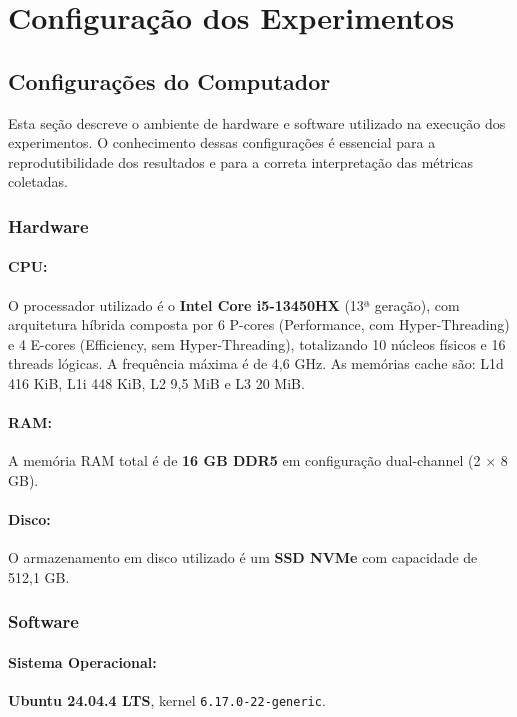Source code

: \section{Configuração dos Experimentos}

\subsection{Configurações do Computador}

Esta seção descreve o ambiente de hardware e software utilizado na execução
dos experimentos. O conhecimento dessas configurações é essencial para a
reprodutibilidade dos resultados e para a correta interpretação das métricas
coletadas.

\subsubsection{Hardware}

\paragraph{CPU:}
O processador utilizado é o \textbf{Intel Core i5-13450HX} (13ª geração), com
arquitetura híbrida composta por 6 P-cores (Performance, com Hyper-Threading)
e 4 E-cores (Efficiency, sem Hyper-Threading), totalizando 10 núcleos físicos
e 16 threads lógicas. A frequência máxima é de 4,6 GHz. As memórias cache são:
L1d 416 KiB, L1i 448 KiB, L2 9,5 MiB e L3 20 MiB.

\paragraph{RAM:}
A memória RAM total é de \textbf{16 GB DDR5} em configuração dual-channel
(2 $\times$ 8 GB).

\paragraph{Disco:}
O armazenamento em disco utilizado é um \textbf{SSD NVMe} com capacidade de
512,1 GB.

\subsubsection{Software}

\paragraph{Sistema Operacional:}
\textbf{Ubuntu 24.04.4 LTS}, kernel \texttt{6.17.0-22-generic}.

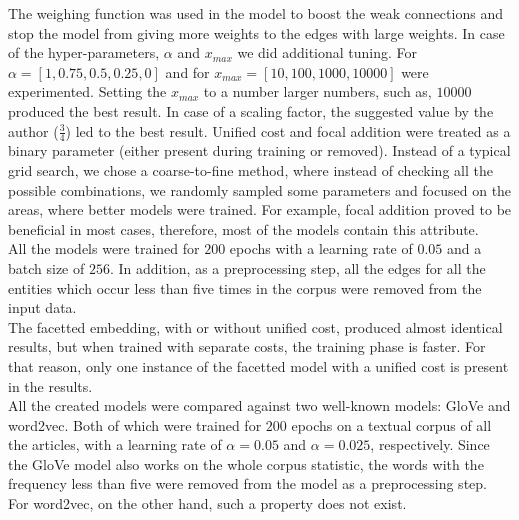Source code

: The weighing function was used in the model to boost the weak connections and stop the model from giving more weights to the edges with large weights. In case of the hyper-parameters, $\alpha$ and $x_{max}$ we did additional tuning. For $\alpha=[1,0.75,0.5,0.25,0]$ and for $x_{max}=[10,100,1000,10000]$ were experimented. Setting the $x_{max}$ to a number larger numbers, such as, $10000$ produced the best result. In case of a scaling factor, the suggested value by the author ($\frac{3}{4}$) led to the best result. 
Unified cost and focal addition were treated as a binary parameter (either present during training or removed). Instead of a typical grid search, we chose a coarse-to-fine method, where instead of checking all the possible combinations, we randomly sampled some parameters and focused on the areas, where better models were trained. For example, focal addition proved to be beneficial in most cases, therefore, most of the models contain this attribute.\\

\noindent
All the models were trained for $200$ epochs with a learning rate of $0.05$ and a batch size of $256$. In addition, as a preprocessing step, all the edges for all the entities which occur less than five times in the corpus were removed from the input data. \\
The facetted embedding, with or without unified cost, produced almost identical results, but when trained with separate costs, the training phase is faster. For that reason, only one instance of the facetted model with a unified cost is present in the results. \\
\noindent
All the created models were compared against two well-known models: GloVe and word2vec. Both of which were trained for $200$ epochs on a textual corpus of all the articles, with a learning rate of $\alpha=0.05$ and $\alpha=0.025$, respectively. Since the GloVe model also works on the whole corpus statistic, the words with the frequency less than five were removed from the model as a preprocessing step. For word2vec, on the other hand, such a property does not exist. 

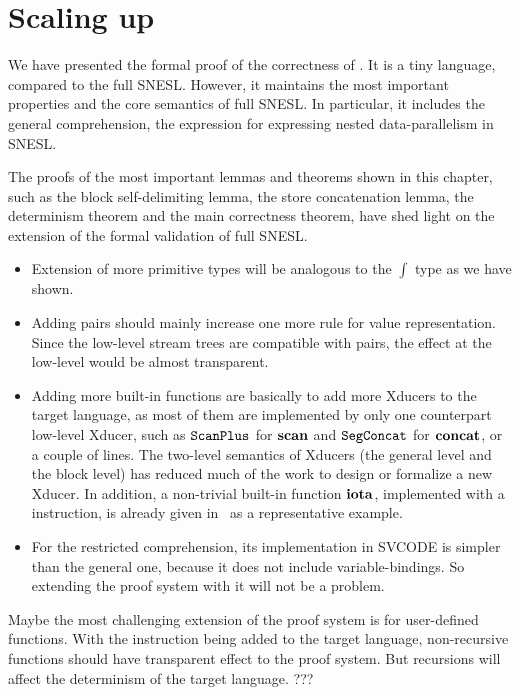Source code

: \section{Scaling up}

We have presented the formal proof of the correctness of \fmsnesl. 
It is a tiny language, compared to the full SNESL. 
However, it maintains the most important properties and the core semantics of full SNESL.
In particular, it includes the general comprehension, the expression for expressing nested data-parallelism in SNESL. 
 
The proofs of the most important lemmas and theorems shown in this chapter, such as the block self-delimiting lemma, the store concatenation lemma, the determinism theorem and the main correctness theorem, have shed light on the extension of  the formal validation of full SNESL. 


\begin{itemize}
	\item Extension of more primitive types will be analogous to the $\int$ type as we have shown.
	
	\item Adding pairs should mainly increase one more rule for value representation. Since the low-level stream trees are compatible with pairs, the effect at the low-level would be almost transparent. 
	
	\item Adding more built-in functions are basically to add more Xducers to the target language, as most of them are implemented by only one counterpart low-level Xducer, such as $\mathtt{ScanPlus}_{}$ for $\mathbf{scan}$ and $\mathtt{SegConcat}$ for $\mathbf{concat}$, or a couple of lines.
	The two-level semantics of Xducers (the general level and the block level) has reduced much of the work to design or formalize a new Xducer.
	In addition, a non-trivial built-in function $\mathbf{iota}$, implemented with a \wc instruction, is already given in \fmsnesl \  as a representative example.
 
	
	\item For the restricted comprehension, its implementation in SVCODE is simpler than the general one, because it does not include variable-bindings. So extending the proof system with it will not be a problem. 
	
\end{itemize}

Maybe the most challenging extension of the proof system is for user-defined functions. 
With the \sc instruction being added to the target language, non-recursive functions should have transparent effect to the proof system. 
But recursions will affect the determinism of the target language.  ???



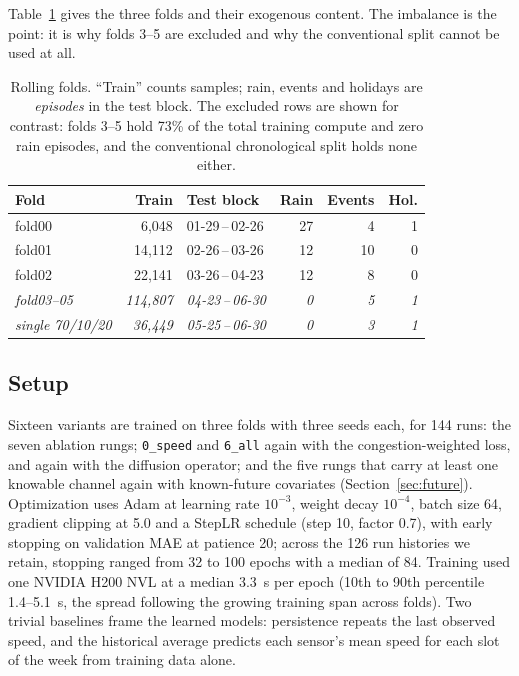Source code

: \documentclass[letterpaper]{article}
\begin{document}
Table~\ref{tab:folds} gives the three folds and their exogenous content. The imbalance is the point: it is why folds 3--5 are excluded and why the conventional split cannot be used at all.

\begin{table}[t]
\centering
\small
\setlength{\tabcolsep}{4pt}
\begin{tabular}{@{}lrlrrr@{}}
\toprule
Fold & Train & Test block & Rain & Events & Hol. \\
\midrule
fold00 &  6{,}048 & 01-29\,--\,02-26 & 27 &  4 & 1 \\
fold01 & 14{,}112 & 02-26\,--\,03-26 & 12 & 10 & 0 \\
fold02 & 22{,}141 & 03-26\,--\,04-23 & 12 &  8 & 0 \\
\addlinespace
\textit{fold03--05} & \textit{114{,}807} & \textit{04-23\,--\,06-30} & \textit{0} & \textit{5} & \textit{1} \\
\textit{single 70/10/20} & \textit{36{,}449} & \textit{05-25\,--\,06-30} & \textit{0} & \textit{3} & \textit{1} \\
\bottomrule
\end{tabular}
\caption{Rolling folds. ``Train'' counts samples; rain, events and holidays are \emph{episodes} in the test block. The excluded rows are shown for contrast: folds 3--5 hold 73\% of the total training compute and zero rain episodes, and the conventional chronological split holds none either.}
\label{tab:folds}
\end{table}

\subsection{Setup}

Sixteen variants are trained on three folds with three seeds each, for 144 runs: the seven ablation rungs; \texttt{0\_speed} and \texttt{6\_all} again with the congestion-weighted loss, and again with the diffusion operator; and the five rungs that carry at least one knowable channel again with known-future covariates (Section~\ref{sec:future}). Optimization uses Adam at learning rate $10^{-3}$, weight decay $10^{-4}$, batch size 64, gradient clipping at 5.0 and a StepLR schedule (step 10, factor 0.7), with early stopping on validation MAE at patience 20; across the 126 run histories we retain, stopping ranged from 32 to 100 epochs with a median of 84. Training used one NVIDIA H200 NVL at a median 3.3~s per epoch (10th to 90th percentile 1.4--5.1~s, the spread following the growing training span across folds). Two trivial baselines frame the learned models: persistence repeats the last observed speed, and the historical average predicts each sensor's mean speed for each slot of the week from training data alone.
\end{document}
*-*-*
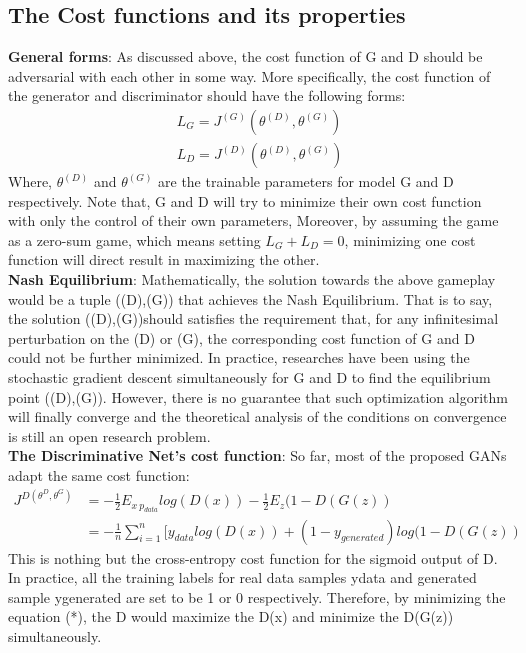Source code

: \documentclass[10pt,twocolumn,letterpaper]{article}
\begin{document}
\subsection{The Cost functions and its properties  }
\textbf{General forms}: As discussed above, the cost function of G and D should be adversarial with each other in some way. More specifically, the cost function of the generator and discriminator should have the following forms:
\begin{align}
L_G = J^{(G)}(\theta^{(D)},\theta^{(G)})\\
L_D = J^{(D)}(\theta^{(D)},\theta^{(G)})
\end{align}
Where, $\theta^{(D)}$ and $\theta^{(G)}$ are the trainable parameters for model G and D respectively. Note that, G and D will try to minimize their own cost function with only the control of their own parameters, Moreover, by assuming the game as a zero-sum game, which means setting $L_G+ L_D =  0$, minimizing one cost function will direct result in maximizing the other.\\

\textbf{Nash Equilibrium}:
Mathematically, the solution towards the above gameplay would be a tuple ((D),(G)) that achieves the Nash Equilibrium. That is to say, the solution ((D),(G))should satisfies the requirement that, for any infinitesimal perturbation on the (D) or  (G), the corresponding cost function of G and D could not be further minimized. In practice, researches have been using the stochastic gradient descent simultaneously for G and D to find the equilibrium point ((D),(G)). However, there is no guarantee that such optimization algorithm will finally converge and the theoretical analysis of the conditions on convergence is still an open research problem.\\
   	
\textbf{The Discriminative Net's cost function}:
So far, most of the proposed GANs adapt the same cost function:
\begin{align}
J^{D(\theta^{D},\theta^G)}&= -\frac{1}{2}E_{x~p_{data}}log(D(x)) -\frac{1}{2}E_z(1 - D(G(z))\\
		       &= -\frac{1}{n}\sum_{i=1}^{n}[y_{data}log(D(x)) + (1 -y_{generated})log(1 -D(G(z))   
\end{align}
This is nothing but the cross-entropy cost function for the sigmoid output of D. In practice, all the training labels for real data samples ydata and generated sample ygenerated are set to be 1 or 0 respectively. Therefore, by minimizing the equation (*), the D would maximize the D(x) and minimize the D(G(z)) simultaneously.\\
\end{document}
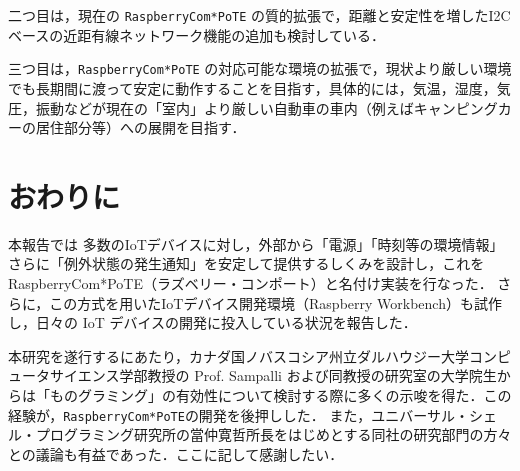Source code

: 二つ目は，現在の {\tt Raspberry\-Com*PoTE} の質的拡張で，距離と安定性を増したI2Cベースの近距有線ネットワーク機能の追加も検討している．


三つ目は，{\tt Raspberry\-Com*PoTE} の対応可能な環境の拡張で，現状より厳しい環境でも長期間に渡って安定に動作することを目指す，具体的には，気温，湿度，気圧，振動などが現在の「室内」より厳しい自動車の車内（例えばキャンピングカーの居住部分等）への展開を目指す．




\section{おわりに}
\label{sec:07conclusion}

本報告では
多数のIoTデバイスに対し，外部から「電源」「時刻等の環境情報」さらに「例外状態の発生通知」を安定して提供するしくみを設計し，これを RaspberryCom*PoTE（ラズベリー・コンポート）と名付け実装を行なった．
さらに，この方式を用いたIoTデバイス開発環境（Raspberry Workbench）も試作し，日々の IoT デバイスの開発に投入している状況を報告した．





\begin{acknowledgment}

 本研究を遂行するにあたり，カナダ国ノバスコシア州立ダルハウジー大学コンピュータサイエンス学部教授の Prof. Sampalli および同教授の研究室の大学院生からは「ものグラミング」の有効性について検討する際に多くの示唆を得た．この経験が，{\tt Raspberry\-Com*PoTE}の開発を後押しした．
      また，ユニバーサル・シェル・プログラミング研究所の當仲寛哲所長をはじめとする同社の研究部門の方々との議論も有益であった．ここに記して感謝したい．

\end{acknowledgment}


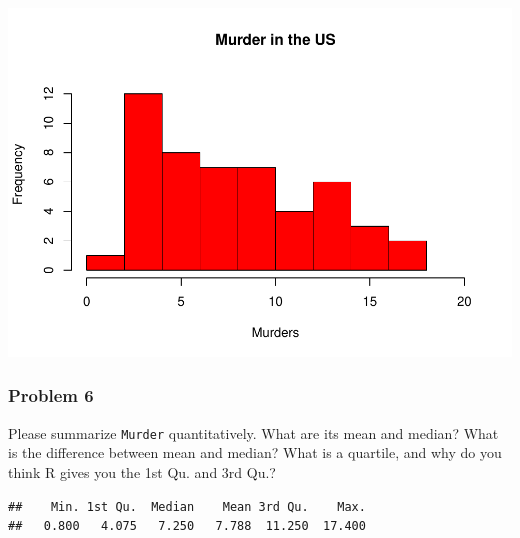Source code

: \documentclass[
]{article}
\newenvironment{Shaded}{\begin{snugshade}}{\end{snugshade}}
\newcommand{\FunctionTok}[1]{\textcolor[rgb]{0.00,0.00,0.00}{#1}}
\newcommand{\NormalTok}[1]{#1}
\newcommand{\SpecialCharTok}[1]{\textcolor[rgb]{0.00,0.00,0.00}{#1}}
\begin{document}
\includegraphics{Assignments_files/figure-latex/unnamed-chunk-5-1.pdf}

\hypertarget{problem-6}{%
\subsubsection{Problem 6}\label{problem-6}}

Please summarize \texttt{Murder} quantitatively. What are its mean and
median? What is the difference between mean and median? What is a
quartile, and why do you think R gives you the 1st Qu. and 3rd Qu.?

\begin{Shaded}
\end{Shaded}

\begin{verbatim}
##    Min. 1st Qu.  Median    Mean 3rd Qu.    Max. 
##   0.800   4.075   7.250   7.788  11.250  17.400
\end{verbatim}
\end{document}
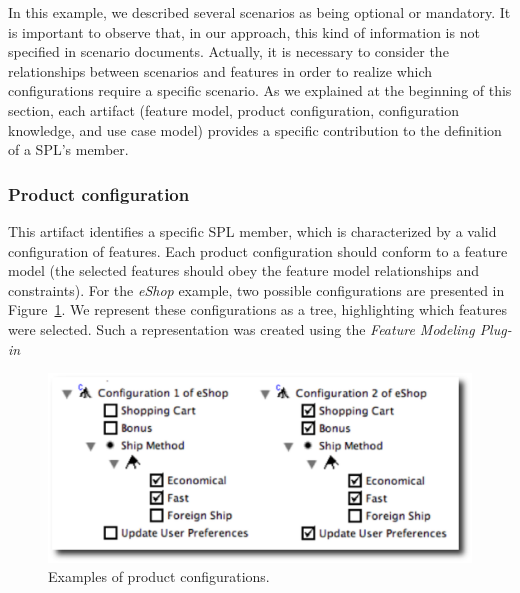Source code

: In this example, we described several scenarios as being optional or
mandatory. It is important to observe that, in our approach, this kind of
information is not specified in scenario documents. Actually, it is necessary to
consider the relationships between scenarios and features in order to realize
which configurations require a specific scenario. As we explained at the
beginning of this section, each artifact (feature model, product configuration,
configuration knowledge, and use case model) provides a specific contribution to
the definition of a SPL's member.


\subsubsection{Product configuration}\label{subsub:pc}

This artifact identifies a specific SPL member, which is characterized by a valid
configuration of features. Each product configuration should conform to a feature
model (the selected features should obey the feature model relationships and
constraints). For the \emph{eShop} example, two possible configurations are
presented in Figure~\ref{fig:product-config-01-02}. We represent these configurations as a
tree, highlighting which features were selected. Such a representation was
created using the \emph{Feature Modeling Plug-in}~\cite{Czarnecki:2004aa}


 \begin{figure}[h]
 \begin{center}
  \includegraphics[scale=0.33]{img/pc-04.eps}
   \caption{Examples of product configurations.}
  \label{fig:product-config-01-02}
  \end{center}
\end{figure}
*-*-*
The answer consists of every line above in which the word "their" occurs.

Table~\ref{tab:folds} gives the three folds and their exogenous content. The imbalance is the point: it is why folds 3--5 are excluded and why the conventional split cannot be used at all.
Where, $\theta^{(D)}$ and $\theta^{(G)}$ are the trainable parameters for model G and D respectively. Note that, G and D will try to minimize their own cost function with only the control of their own parameters, Moreover, by assuming the game as a zero-sum game, which means setting $L_G+ L_D =  0$, minimizing one cost function will direct result in maximizing the other.\\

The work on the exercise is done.